• [Provided records]
::::

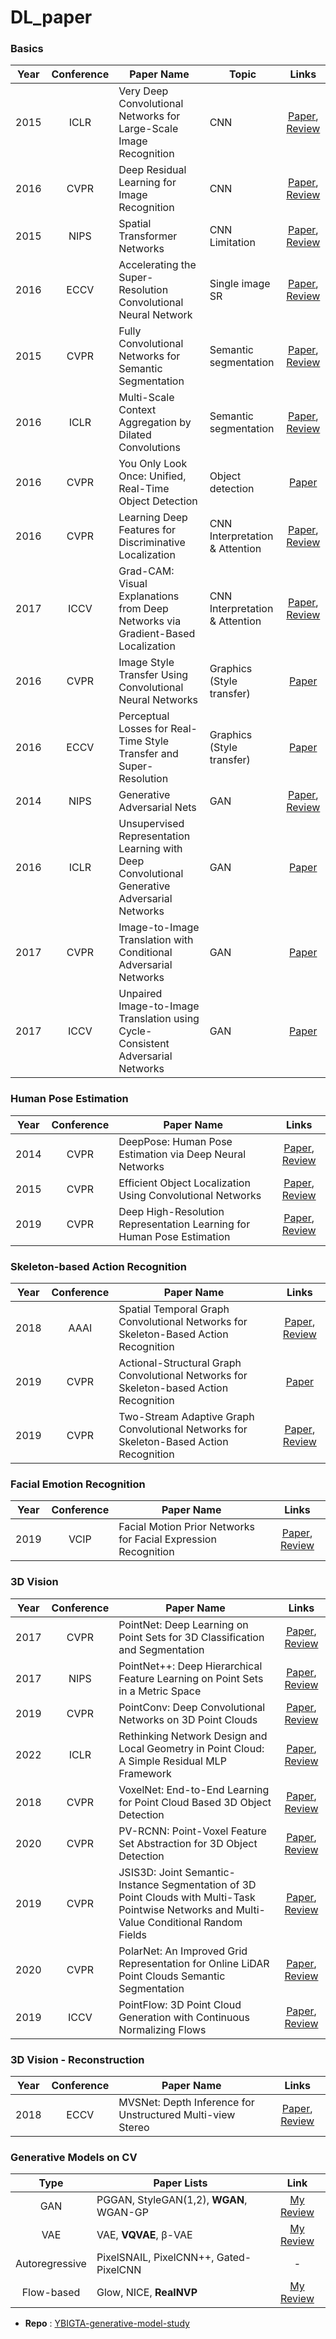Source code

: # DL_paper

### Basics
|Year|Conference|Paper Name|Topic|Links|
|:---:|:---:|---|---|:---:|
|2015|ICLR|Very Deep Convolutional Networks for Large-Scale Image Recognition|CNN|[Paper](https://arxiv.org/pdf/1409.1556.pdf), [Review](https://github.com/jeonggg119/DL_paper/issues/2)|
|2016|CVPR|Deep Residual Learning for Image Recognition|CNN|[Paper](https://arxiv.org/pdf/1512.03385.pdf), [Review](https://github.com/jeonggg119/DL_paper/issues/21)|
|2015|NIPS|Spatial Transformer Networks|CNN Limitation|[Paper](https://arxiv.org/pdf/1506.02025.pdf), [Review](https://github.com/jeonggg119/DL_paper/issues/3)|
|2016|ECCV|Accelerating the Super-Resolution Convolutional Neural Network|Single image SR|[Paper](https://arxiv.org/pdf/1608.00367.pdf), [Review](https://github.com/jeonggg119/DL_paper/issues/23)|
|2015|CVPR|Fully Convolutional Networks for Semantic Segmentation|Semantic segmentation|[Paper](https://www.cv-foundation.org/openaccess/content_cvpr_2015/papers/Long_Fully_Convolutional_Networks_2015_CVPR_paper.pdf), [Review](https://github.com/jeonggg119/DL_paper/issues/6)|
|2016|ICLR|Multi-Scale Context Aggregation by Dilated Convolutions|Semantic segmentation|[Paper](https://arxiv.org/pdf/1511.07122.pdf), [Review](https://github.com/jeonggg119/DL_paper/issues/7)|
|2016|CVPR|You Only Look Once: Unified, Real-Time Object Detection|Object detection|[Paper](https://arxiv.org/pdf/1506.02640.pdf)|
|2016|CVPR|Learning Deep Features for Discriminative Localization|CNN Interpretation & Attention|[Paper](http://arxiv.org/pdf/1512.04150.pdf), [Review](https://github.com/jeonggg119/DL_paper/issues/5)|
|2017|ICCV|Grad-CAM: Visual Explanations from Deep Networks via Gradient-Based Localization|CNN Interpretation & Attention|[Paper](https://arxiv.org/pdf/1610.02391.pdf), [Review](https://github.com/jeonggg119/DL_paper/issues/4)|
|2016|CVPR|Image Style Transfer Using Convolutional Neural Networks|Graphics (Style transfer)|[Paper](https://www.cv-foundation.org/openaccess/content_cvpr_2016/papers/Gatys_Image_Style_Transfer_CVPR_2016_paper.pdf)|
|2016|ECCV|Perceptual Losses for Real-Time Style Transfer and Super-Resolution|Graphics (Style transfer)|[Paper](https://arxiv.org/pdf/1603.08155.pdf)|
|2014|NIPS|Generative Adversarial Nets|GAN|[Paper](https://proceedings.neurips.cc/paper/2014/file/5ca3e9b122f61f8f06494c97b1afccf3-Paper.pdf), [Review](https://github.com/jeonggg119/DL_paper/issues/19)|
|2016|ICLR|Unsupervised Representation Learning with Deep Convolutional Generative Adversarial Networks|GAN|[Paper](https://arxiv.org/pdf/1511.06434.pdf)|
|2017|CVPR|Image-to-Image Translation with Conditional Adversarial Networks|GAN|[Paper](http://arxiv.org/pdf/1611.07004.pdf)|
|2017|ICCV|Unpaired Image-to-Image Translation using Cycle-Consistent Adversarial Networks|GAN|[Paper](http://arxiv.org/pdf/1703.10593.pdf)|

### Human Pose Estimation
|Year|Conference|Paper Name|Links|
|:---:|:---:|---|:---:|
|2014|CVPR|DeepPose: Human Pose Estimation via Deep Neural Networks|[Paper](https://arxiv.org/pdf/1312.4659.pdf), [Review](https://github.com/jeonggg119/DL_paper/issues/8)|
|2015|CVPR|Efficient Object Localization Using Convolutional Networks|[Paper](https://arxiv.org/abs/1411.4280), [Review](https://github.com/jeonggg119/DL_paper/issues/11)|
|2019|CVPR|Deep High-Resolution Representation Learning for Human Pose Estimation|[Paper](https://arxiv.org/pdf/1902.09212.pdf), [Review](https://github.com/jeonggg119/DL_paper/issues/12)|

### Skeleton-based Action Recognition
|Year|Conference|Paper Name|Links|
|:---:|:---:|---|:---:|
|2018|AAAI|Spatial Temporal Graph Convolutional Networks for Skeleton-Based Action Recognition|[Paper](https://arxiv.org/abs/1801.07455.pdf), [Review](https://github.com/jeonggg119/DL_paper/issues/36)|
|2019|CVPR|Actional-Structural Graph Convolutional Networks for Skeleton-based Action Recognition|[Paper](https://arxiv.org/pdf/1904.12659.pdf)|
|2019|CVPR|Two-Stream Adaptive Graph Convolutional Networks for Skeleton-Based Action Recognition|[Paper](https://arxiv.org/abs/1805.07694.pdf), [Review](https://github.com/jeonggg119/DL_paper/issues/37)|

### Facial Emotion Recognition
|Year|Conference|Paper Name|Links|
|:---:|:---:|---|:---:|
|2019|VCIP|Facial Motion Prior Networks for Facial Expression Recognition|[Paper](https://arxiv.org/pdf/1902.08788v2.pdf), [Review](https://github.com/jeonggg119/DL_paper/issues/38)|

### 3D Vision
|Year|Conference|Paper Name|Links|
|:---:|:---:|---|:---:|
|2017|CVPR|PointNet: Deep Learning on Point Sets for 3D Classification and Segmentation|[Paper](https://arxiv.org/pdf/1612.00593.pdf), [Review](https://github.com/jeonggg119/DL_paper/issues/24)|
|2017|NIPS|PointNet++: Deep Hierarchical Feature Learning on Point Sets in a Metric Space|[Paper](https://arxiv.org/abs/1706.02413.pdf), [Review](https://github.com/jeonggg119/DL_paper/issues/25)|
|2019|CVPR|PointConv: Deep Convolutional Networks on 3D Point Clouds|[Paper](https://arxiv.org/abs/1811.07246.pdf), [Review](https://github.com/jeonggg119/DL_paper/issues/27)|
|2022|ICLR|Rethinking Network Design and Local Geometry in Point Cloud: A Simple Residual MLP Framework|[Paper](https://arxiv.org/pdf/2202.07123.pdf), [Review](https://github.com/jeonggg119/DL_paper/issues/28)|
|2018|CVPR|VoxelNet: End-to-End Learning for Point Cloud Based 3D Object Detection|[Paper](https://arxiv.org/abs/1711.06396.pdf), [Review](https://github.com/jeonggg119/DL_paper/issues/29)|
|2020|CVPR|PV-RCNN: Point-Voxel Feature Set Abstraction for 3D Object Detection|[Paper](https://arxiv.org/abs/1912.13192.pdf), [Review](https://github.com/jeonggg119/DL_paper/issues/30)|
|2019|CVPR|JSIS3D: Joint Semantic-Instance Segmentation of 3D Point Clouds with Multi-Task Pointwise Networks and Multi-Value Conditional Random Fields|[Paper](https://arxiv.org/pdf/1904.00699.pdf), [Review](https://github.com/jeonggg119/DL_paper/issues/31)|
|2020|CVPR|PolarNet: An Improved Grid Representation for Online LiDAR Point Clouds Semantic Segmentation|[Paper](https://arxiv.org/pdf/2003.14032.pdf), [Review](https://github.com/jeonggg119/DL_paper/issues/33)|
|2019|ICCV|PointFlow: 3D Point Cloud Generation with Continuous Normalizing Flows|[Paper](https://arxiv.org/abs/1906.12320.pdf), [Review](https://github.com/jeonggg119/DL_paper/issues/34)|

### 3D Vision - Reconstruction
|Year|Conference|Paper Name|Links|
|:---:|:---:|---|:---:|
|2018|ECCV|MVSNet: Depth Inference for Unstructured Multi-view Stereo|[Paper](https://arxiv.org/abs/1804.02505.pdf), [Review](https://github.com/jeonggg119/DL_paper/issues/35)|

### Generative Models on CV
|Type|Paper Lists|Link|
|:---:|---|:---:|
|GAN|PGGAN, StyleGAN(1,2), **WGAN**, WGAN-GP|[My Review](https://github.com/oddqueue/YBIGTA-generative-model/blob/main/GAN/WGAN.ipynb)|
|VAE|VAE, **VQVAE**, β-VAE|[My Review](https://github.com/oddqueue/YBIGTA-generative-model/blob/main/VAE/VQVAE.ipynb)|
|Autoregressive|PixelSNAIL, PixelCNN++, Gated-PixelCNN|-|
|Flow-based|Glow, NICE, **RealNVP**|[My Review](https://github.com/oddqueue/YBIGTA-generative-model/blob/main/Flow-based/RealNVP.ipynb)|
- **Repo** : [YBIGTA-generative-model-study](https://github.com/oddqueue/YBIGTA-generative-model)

::::

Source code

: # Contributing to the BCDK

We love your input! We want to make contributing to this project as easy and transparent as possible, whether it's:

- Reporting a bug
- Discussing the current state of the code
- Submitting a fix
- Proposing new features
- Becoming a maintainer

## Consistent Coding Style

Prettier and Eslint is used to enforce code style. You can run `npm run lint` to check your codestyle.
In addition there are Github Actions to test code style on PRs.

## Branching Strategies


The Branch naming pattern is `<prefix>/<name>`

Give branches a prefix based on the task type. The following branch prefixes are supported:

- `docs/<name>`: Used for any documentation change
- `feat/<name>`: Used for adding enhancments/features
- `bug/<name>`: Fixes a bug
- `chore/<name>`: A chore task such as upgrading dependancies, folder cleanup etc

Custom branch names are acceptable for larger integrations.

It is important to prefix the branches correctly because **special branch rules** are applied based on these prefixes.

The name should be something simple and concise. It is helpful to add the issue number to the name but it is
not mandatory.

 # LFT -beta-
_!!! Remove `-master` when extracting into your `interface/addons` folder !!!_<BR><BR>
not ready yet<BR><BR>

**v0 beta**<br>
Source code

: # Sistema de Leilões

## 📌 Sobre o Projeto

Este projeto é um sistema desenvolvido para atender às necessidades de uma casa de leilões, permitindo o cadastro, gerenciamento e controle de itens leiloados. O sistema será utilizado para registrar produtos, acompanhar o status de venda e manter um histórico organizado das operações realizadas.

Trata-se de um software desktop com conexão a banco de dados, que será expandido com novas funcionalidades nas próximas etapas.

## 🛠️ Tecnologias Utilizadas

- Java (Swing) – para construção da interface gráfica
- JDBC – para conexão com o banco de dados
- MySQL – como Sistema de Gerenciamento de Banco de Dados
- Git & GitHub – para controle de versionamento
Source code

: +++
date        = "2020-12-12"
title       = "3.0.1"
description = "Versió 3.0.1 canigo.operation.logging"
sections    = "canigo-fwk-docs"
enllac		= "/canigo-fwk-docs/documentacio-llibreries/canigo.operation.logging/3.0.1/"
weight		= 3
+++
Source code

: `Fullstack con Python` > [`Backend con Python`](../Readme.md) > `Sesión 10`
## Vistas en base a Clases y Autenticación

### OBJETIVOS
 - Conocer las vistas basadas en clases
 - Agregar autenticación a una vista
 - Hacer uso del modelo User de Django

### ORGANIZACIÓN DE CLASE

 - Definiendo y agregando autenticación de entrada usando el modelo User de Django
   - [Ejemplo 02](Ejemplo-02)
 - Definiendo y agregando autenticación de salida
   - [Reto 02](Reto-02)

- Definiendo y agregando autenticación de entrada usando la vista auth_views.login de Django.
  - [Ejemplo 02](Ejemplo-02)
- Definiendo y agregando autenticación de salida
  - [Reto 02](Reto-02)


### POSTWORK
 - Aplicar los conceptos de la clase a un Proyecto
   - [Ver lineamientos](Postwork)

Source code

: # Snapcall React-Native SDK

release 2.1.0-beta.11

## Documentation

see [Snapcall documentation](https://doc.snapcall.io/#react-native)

::::

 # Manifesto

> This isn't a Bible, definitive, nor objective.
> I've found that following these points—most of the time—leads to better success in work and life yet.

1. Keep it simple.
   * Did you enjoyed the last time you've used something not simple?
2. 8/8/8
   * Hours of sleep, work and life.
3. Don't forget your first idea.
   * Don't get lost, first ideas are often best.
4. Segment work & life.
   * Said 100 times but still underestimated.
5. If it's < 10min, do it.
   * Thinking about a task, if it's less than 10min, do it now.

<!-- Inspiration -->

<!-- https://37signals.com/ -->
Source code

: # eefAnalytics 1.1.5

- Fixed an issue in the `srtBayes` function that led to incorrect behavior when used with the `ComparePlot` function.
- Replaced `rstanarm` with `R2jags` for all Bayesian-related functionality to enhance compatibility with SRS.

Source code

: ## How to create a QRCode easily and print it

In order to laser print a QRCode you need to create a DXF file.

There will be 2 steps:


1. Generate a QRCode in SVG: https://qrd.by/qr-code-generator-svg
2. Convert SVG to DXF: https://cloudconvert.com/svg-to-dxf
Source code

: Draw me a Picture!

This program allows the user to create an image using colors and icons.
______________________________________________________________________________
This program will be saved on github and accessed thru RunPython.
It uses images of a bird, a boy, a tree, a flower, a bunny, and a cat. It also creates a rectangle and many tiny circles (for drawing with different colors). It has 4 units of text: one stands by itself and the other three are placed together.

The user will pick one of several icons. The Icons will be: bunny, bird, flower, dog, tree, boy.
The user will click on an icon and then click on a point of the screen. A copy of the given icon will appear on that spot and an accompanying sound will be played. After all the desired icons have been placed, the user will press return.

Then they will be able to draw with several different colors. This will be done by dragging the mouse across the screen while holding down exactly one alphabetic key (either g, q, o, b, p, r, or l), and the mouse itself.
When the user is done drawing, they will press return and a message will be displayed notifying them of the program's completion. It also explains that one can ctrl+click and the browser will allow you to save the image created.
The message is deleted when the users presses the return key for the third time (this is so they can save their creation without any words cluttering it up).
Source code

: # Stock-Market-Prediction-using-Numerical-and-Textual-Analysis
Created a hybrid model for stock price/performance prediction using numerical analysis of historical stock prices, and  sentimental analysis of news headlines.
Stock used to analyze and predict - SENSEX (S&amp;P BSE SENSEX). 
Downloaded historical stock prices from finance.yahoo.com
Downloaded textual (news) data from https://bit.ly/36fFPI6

::::

• [Task prompt] From the material above, set down exactly the lines between the line holding "for adding enhancments/features" and the line holding "The name should", inclusive. Include nothing else.

• [Final answer]
- `feat/<name>`: Used for adding enhancments/features
- `bug/<name>`: Fixes a bug
- `chore/<name>`: A chore task such as upgrading dependancies, folder cleanup etc

Custom branch names are acceptable for larger integrations.

It is important to prefix the branches correctly because **special branch rules** are applied based on these prefixes.

The name should be something simple and concise. It is helpful to add the issue number to the name but it is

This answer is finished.